Your transcription must include every record word for word and no pictures.

[Document images with source code]
○ ○ ○ ○ ○ ○ ○
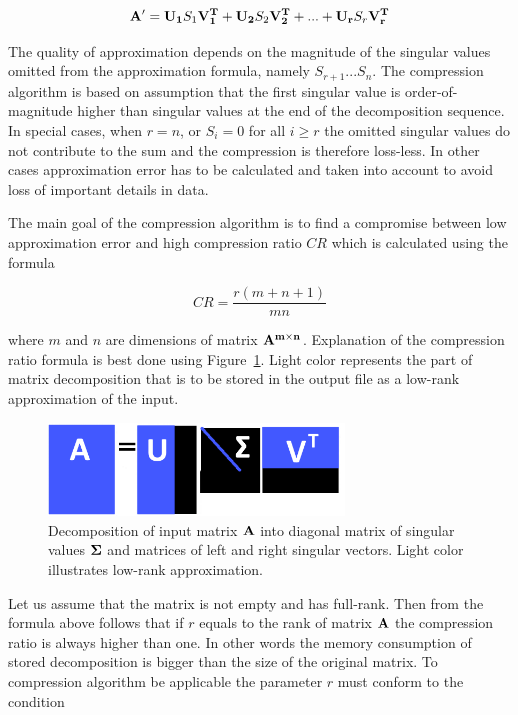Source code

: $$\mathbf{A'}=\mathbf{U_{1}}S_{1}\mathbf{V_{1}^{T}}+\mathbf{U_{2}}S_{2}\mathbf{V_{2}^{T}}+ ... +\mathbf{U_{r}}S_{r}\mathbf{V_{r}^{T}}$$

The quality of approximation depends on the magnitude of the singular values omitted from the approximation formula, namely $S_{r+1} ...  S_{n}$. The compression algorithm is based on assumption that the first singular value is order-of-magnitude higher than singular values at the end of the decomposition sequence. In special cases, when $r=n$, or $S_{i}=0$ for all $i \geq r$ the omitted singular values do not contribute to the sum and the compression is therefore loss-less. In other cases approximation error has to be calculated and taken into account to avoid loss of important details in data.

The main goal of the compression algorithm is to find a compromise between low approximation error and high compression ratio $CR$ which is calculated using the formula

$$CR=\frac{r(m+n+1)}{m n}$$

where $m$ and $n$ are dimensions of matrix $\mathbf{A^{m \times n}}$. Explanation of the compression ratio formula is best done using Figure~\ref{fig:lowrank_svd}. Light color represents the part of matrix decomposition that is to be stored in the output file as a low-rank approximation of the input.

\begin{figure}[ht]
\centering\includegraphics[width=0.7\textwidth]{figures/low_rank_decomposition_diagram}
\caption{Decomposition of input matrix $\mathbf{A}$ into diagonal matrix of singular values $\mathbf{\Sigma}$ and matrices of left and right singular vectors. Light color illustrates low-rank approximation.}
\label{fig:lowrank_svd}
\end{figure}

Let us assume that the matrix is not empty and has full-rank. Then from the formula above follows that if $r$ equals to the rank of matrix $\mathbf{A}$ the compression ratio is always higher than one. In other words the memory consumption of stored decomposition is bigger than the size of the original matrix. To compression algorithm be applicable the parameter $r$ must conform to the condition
○ ○ ○ ○ ○ ○ ○
SOLUTION FOR THIS TASK:
Source code

: $$\mathbf{A'}=\mathbf{U_{1}}S_{1}\mathbf{V_{1}^{T}}+\mathbf{U_{2}}S_{2}\mathbf{V_{2}^{T}}+ ... +\mathbf{U_{r}}S_{r}\mathbf{V_{r}^{T}}$$

The quality of approximation depends on the magnitude of the singular values omitted from the approximation formula, namely $S_{r+1} ...  S_{n}$. The compression algorithm is based on assumption that the first singular value is order-of-magnitude higher than singular values at the end of the decomposition sequence. In special cases, when $r=n$, or $S_{i}=0$ for all $i \geq r$ the omitted singular values do not contribute to the sum and the compression is therefore loss-less. In other cases approximation error has to be calculated and taken into account to avoid loss of important details in data.

The main goal of the compression algorithm is to find a compromise between low approximation error and high compression ratio $CR$ which is calculated using the formula

$$CR=\frac{r(m+n+1)}{m n}$$

where $m$ and $n$ are dimensions of matrix $\mathbf{A^{m \times n}}$. Explanation of the compression ratio formula is best done using Figure~\ref{fig:lowrank_svd}. Light color represents the part of matrix decomposition that is to be stored in the output file as a low-rank approximation of the input.

\begin{figure}[ht]
\centering\includegraphics[width=0.7\textwidth]{figures/low_rank_decomposition_diagram}
\caption{Decomposition of input matrix $\mathbf{A}$ into diagonal matrix of singular values $\mathbf{\Sigma}$ and matrices of left and right singular vectors. Light color illustrates low-rank approximation.}
\label{fig:lowrank_svd}
\end{figure}

Let us assume that the matrix is not empty and has full-rank. Then from the formula above follows that if $r$ equals to the rank of matrix $\mathbf{A}$ the compression ratio is always higher than one. In other words the memory consumption of stored decomposition is bigger than the size of the original matrix. To compression algorithm be applicable the parameter $r$ must conform to the condition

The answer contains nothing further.